#### LISTED ENTRIES
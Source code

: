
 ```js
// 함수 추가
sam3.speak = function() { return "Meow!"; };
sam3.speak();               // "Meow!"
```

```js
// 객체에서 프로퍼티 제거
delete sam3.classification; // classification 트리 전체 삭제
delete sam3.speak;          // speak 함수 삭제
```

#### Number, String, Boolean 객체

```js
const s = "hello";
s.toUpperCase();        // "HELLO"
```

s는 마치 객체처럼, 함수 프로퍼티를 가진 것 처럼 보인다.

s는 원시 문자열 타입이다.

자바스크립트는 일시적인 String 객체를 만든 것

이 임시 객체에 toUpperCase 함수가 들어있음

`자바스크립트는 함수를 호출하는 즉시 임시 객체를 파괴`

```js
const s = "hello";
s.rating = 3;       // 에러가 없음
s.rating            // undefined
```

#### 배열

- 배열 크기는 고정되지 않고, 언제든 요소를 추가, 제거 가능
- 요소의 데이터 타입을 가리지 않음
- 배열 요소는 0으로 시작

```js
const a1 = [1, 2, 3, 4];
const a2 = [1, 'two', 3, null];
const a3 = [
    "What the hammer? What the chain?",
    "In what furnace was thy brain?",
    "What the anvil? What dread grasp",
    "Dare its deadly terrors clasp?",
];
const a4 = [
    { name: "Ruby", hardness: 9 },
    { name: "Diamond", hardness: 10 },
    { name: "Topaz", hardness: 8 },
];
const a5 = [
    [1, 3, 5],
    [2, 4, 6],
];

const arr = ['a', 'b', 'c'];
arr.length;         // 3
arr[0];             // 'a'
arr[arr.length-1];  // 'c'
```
########
_EXERCISE REQUIREMENTS_
Please transcribe the data exactly from its first line. End with the line that contains "자바스크립트는 일시적인 String 객체를 만든 것".

_RESPONSE BELOW_
Source code

:
 ```js
// 함수 추가
sam3.speak = function() { return "Meow!"; };
sam3.speak();               // "Meow!"
```

```js
// 객체에서 프로퍼티 제거
delete sam3.classification; // classification 트리 전체 삭제
delete sam3.speak;          // speak 함수 삭제
```

#### Number, String, Boolean 객체

```js
const s = "hello";
s.toUpperCase();        // "HELLO"
```

s는 마치 객체처럼, 함수 프로퍼티를 가진 것 처럼 보인다.

s는 원시 문자열 타입이다.

자바스크립트는 일시적인 String 객체를 만든 것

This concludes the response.